EXCERPTED RECORDS –

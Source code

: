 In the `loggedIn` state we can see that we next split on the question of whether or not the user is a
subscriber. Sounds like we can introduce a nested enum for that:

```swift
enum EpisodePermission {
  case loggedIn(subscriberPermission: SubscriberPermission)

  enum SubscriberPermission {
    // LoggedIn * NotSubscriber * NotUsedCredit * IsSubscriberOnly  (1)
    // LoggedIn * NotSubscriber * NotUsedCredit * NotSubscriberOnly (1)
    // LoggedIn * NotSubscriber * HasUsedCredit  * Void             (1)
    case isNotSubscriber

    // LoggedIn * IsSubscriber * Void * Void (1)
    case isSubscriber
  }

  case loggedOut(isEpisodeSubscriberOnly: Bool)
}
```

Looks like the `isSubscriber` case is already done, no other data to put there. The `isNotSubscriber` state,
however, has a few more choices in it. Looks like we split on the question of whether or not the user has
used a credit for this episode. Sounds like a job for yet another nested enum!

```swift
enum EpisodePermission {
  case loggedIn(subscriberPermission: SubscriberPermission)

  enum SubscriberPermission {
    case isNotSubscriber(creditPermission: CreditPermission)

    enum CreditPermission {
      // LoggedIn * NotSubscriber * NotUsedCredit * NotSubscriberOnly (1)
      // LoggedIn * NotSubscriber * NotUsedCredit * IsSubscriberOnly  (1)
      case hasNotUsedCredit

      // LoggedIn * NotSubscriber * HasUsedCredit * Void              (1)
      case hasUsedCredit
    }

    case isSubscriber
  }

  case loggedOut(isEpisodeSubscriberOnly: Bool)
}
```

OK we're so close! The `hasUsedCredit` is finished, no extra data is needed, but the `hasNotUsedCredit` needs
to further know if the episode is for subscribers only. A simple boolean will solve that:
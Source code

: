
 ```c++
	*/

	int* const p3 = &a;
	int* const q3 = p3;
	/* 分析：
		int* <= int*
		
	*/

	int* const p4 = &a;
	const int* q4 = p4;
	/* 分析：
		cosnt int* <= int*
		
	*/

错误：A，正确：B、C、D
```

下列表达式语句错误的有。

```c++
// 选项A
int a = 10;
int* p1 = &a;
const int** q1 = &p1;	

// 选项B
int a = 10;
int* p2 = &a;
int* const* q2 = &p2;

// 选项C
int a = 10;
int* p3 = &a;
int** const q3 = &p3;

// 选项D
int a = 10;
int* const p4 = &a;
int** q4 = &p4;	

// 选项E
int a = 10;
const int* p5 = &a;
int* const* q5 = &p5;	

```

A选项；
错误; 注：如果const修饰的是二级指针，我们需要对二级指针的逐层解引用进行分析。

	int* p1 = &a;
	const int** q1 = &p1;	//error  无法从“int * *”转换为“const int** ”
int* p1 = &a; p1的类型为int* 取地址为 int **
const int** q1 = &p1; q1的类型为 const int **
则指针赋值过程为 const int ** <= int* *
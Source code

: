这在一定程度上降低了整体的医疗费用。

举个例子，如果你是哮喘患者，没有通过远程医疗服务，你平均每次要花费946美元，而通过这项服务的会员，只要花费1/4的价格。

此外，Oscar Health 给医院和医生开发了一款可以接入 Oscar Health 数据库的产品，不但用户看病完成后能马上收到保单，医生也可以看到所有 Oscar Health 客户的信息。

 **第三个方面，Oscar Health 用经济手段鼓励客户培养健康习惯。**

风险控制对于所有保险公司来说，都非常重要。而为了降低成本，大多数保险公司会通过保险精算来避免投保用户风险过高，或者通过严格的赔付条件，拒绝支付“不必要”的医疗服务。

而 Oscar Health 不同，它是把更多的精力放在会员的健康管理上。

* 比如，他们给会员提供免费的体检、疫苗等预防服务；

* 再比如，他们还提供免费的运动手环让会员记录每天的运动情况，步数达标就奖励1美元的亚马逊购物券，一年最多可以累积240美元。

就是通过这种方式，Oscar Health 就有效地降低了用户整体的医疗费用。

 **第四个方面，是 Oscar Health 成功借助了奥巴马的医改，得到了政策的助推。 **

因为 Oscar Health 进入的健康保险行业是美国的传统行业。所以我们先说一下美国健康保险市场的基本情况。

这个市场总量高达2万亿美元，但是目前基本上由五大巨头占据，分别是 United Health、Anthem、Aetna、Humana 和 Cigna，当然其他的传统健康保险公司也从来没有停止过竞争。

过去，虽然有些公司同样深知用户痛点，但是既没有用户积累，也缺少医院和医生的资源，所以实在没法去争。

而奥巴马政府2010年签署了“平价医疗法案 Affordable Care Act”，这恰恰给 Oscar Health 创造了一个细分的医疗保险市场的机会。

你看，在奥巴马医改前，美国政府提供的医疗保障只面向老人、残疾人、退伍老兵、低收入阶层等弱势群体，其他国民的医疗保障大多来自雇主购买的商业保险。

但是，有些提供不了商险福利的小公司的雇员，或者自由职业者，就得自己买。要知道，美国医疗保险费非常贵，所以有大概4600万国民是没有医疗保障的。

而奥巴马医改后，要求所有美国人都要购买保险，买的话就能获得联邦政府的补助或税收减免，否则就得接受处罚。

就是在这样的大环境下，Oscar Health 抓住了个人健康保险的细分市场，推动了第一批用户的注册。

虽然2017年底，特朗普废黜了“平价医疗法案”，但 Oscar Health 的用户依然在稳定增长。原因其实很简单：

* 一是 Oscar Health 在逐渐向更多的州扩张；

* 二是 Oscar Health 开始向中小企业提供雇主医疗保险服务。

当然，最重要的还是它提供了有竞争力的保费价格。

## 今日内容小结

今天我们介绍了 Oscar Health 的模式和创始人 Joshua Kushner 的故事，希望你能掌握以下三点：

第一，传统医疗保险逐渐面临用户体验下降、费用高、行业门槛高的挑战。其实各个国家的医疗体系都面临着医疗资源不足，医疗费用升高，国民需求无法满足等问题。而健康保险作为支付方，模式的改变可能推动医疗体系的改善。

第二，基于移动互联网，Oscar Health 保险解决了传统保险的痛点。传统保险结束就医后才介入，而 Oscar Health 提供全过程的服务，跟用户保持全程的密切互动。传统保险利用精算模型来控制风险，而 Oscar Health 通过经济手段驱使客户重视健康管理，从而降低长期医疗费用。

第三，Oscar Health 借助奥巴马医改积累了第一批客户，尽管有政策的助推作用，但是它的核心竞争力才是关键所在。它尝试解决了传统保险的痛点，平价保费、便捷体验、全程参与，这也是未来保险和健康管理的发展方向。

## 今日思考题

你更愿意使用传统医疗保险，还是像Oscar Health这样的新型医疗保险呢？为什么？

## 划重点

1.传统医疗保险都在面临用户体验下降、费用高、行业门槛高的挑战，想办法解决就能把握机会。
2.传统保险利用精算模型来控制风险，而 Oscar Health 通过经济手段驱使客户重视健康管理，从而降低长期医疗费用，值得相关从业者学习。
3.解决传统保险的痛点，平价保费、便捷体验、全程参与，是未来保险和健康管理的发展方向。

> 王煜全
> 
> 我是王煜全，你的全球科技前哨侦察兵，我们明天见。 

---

EXERCISE – Return every line in the records that includes the string "CreditPermission".

EXERCISE SOLUTION –
    case isNotSubscriber(creditPermission: CreditPermission)
    enum CreditPermission {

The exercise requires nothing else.